By now I was way behind my 24 hour schedule hoping I could make it to the finish in about 26 hours. The head torch came on for the second time and lit up the trail. In that moment I became fully aware of all the dust in the air that I was breathing in, kicked up by runners ahead of me. I also couldn’t shake the feeling that I wanted to get off the mountain. Why aren’t we going down?!!

Eventually I saw a trail of head torches heading down the side of the mountain at an incredibly steep angle, a few kilometres ahead. It seemed to take ages to reach that point and when I did it was just as scary as I had imagined. There was even a sign saying ‘Danger’ as I approached the descent. 

I imagine in the daylight it’s not so bad because you can see where you’re going and how dangerous it actually is. But in the dark your mind plays all sorts of tricks and probably makes it feel a lot worse than it is. Still, it was a very steep, incredibly technical and marginally dangerous descent to the second last aid station.

By now I knew I would finish the race. It just wasn’t going to be as fast as I had hoped. The final climb of the race is a very easy dirt road out of Ayaguares and then the route descends another track to the final bit of hell. The dry river bed at the end of all the Transgrancanaria races is notorious for the suffering it causes tired runners at the end of the run. 

With over 100km in the legs and some 7000 metres of elevation, the uneven stones seem impossible to run on. I did a lot of work coming into TGC and although I was tired and willing the end to come, my legs had held out. Often you will find me walking backwards down descents at the end of these big long races because my quads are shot. But not on this occasion. 

I power walked the sections of river bed that I couldn’t run on and ran on the smoother sections. As we carried on through the valley, the stony sections became fewer and the sandy smooth sections increased, until I was able to get some consistent running in. I managed to pass a large number of walking wounded on my way.

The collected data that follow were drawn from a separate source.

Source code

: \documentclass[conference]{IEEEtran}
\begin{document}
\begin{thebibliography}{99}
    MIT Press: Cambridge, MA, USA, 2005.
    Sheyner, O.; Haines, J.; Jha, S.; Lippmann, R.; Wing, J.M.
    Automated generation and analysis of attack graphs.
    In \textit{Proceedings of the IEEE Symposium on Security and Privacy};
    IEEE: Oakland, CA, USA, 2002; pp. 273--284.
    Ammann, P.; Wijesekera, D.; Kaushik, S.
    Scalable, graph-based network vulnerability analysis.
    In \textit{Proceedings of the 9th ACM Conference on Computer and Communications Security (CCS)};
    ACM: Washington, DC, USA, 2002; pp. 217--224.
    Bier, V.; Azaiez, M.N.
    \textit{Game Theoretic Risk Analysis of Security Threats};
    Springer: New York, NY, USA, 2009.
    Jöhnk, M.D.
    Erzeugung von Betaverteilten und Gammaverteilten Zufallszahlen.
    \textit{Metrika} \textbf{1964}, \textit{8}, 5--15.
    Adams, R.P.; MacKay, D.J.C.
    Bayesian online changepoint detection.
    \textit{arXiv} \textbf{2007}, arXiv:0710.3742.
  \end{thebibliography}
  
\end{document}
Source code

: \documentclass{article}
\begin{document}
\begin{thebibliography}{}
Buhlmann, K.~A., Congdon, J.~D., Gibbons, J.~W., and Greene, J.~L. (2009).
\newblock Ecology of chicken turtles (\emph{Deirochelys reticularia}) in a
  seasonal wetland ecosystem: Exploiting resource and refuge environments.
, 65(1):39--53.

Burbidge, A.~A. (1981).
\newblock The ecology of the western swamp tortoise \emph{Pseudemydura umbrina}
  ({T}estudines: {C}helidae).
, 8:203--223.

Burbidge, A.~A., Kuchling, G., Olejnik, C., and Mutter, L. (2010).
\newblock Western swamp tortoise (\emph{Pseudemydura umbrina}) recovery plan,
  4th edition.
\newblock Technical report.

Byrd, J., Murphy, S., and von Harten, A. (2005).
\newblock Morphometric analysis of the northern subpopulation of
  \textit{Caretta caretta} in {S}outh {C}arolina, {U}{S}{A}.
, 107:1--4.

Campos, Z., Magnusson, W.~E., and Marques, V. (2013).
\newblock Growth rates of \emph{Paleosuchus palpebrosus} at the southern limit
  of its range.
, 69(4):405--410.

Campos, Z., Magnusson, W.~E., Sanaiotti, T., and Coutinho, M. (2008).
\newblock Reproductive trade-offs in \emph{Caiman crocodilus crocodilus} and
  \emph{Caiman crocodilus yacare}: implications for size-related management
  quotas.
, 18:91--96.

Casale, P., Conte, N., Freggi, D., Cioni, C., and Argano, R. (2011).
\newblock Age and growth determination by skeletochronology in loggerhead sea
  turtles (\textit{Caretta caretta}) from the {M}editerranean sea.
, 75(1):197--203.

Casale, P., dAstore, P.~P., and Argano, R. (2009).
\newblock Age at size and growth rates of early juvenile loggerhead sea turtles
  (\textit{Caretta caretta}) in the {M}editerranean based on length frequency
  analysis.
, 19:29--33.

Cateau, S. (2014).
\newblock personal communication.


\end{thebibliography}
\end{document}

Up ahead in dark shadow was a dip in the cliffs and I knew that’s where we were heading. It didn’t seem to get any nearer for ages. But eventually there were street lights in the distance. I ran onto a much wider open dirt road and was followed very slowly by a truck with its full headlights on, as though deliberately lighting my way.

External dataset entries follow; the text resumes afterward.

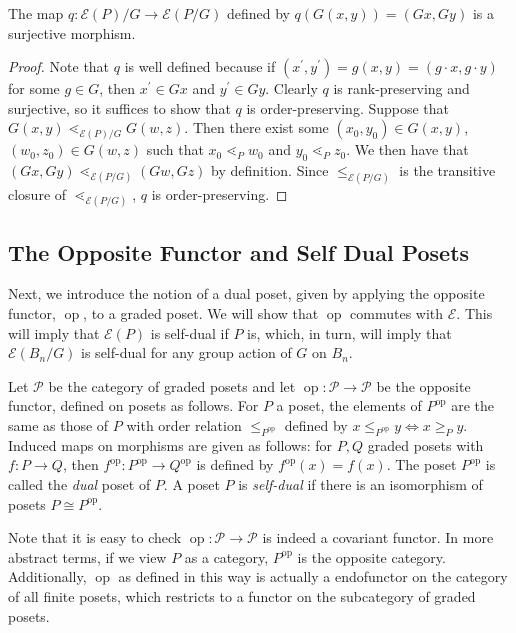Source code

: \documentclass[smallextended]{svjour3}       %
\numberwithin{equation}{section}
\newcommand\ssec{\subsection}
\renewcommand{\iff}{\Leftrightarrow}
\newcommand\op{\operatorname{op}}
\begin{document}
\begin{proposition}\label{prop:surjection_between_F_quotients}
The map $q\colon \mathcal E(P)/G\rightarrow \mathcal E(P/G)$ defined by $q(G(x, y)) = (Gx,Gy)$ is a surjective morphism.
\end{proposition}

\begin{proof}

Note that $q$ is well defined because if $(x^\prime, y^\prime) = g(x, y) = (g\cdot x, g\cdot y)$ for some $g\in G$, then $x^\prime\in Gx$ and $y^\prime\in Gy$.  Clearly $q$ is rank-preserving and surjective, so it suffices to show that $q$ is order-preserving.  Suppose that $G(x, y) \lessdot_{\mathcal E(P)/G} G(w, z)$.  Then there exist some $(x_0, y_0)\in G(x, y)$, $(w_0, z_0)\in G(w, z)$ such that $x_0\lessdot_P w_0$ and $y_0\lessdot_P z_0$.  We then have that $(Gx, Gy) \lessdot_{\mathcal E(P/G)} (Gw, Gz)$ by definition. Since $\le_{\mathcal E(P/G)}$ is the transitive closure of $\lessdot_{\mathcal E(P/G)}$, $q$ is order-preserving.
\end{proof}

\ssec{The Opposite Functor and Self Dual Posets}
\label{ssec:dual_posets}

Next, we introduce the notion of a dual poset, given by applying the opposite functor, $\op$, to a graded poset. We will show that $\op$ commutes with $\mathcal E$. This will imply that $\mathcal E(P)$ is self-dual if $P$ is, which, in turn, will imply that $\mathcal E(B_n/G)$ is self-dual for any group action of $G$ on $B_n$.

\begin{definition}
Let $\mathcal P$ be the category of graded posets and let $\op\colon\mathcal P \rightarrow \mathcal P$ be the opposite functor, defined on posets as follows. For $P$ a poset, the elements of $P^{\op}$ are the same as those of $P$ with order relation $\le_{P^{\op}}$ defined by $x \leq_{P^{\op}} y \iff x \geq_P y$. Induced maps on morphisms are given as follows: for $P,Q$ graded posets with $f\colon P \rightarrow Q$, then $f^{\op}\colon P^{\op} \rightarrow Q^{\op}$ is defined by $f^{\op}(x) = f(x)$. The poset $P^{\op}$ is called the {\it dual} poset of $P$. A poset $P$ is {\it self-dual} if there is an isomorphism of posets $P \cong P^{\op}$.
\end{definition}

\begin{remark}
Note that it is easy to check $\op\colon\mathcal P \rightarrow \mathcal P$ is indeed a covariant functor. In more abstract terms, if we view $P$ as a category, $P^{\op}$ is the opposite category. Additionally, $\op$ as defined in this way is actually a endofunctor on the category of all finite posets, which restricts to a functor on the subcategory of graded posets.
\end{remark}
\end{document}
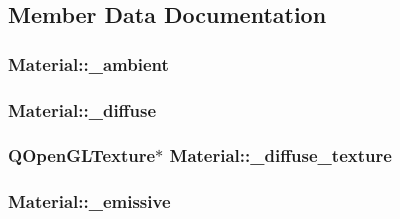 \subsection{Member Data Documentation}
\hypertarget{class_material_a4c29044a3f7e8008eb3a0666c4ce09b9}{
\subsubsection[{\+\_\+ambient}]{ Material\+::\+\_\+ambient\hspace{0.3cm}{\ttfamily [private]}}}\label{class_material_a4c29044a3f7e8008eb3a0666c4ce09b9}
\hypertarget{class_material_a402005729d7d5a147d51dfcd691d2ffa}{
\subsubsection[{\+\_\+diffuse}]{ Material\+::\+\_\+diffuse\hspace{0.3cm}{\ttfamily [private]}}}\label{class_material_a402005729d7d5a147d51dfcd691d2ffa}
\hypertarget{class_material_a522d07896a1363e987d09d8e4b66c156}{
\subsubsection[{\+\_\+diffuse\+\_\+texture}]{\setlength{\rightskip}{0pt plus 5cm}Q\+Open\+G\+L\+Texture$\ast$ Material\+::\+\_\+diffuse\+\_\+texture\hspace{0.3cm}{\ttfamily [private]}}}\label{class_material_a522d07896a1363e987d09d8e4b66c156}
\hypertarget{class_material_a7c2eb5e499b3f46ec6e9d62f02653879}{
\subsubsection[{\+\_\+emissive}]{ Material\+::\+\_\+emissive\hspace{0.3cm}{\ttfamily [private]}}}\label{class_material_a7c2eb5e499b3f46ec6e9d62f02653879}
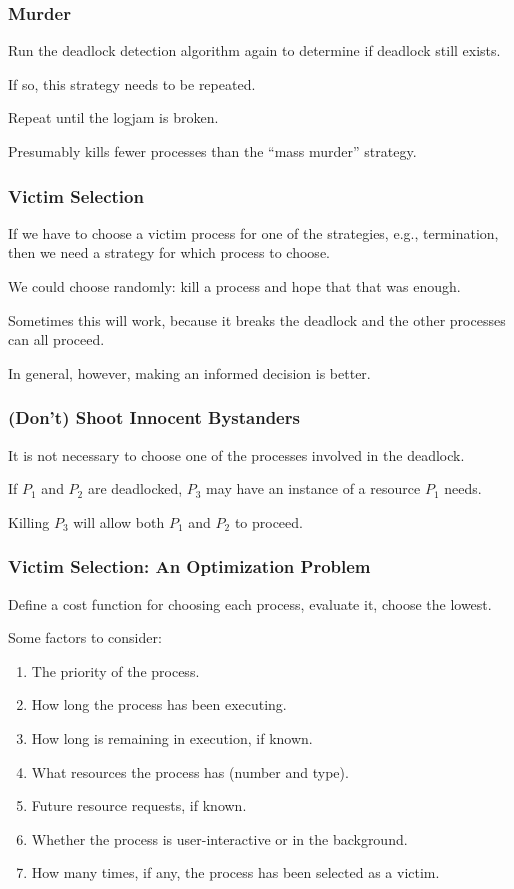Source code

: \begin{frame}
	\frametitle{Murder}
	Run the deadlock detection algorithm again to determine if deadlock still exists.

	If so, this strategy needs to be repeated.

	Repeat until the logjam is broken.

	Presumably kills fewer processes than the ``mass murder'' strategy.

\end{frame}

\begin{frame}
	\frametitle{Victim Selection}

	If we have to choose a victim process for one of the strategies, e.g., termination, then we need a strategy for which process to choose.

	We could choose randomly: kill a process and hope that that was enough.

	Sometimes this will work, because it breaks the deadlock and the other processes can all proceed.

	In general, however, making an informed decision is better.

\end{frame}

\begin{frame}
	\frametitle{(Don't) Shoot Innocent Bystanders}

	It is not necessary to choose one of the processes involved in the deadlock.

	If $P_{1}$ and $P_{2}$ are deadlocked, $P_{3}$  may have an instance of a resource $P_{1}$ needs.

	Killing $P_{3}$ will allow both $P_{1}$ and $P_{2}$ to proceed.

\end{frame}

\begin{frame}
	\frametitle{Victim Selection: An Optimization Problem}

	Define a cost function for choosing each process, evaluate it, choose the lowest.

	Some factors to consider:

	\begin{enumerate}
		\item The priority of the process.
		\item How long the process has been executing.
		\item How long is remaining in execution, if known.
		\item What resources the process has (number and type).
		\item Future resource requests, if known.
		\item Whether the process is user-interactive or in the background.
		\item How many times, if any, the process has been selected as a victim.
	\end{enumerate}

\end{frame}


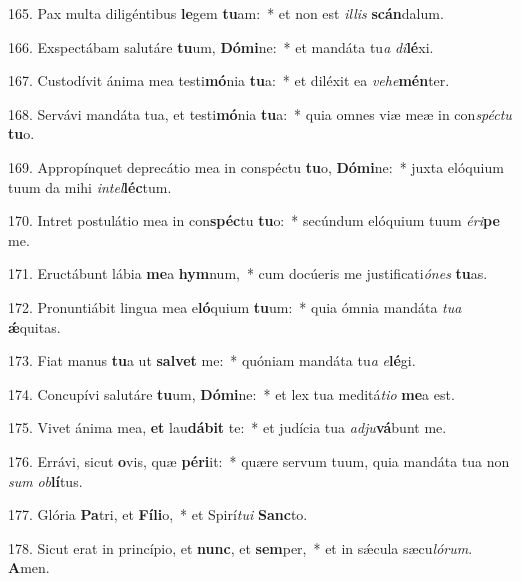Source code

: 165. Pax multa diligéntibus \textbf{le}gem \textbf{tu}am:~*  et non est \textit{il}\textit{lis} \textbf{scán}dalum.\

166. Exspectábam salutáre \textbf{tu}um, \textbf{Dó}\textbf{mi}ne:~*  et mandáta tu\textit{a} \textit{di}\textbf{lé}xi.\

167. Custodívit ánima mea testi\textbf{mó}nia \textbf{tu}a:~*  et diléxit ea \textit{ve}\textit{he}\textbf{mén}ter.\

168. Servávi mandáta tua, et testi\textbf{mó}nia \textbf{tu}a:~*  quia omnes viæ meæ in con\textit{spéc}\textit{tu} \textbf{tu}o.\

169. Appropínquet deprecátio mea in conspéctu \textbf{tu}o, \textbf{Dó}\textbf{mi}ne:~*  juxta elóquium tuum da mihi \textit{in}\textit{tel}\textbf{léc}tum.\

170. Intret postulátio mea in con\textbf{spéc}tu \textbf{tu}o:~*  secúndum elóquium tuum \textit{é}\textit{ri}\textbf{pe} me.\

171. Eructábunt lábia \textbf{me}a \textbf{hym}num,~*  cum docúeris me justificati\textit{ó}\textit{nes} \textbf{tu}as.\

172. Pronuntiábit lingua mea e\textbf{ló}quium \textbf{tu}um:~*  quia ómnia mandáta \textit{tu}\textit{a} \textbf{ǽ}quitas.\

173. Fiat manus \textbf{tu}a ut \textbf{sal}\textbf{vet} me:~*  quóniam mandáta tu\textit{a} \textit{e}\textbf{lé}gi.\

174. Concupívi salutáre \textbf{tu}um, \textbf{Dó}\textbf{mi}ne:~*  et lex tua meditá\textit{ti}\textit{o} \textbf{me}a est.\

175. Vivet ánima mea, \textbf{et} lau\textbf{dá}\textbf{bit} te:~*  et judícia tua \textit{ad}\textit{ju}\textbf{vá}bunt me.\

176. Errávi, sicut \textbf{o}vis, quæ \textbf{pér}\textbf{i}it:~*  quære servum tuum, quia mandáta tua non \textit{sum} \textit{ob}\textbf{lí}tus.\

177. Glória \textbf{Pa}tri, et \textbf{Fí}\textbf{li}o,~*  et Spirí\textit{tu}\textit{i} \textbf{Sanc}to.\

178. Sicut erat in princípio, et \textbf{nunc}, et \textbf{sem}per,~*  et in sǽcula sæcu\textit{ló}\textit{rum}. \textbf{A}men.\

Under a bridge and a few hundred metres later I was on Barranco de Maspalomas, a wide, man made rain channel, with the final checkpoint in sight. Apparently the Barranco does fill with water when it rains hard. But it was dry as a bone for the entire time we were there. I was running quite hard as I still thought there might be a chance of finishing in under 26 hours.  I clocked in at the last checkpoint, filled a water bottle and set off on the final 3.5km to the finish.

One more kilometre and I passed the hotel where we were staying. My wife and children were there to meet me at 1am to run the last 2.5 kilometres with me. I had been thinking about this moment for the past 8 hours! 

There was one final twist at the end. As I often do I had taken my camera and filmed the run. Approaching the finish line on the seafront at Maspalonas next to the lighthouse, I pressed record for the final time to film me crossing the finish line and I saw a message on screen, ‘out of memory’!!  All that way and it chooses the very last moment to run out of memory. In a b panic I deleted the previous couple of minutes of footage in order to get the last bit. However that meant an embarrassing wait 50 feet from the finish with the announcer wondering why I wasn’t running to the line and the few spectators who were left at just after 1am looking at me bemused.

I eventually crossed the line with my son after 26 hours and 16 minutes of running in 308th position. I was 38th Vet 50. Given the heat of the day and the intensity of the terrain I think I have to be pleased. I got to the finish which is more than can be said for a large number of the runners who started in Las Palmas on Friday night.

It took my about 48 hours before I forgot the horror of it all and decided I would like to have another go. Richard finished in just over 22 hours and we both think we can take a couple of hours off those times when we come back. It won’t be next year, but we’ll come and do this mutha-of-a-race again in the not to distant future.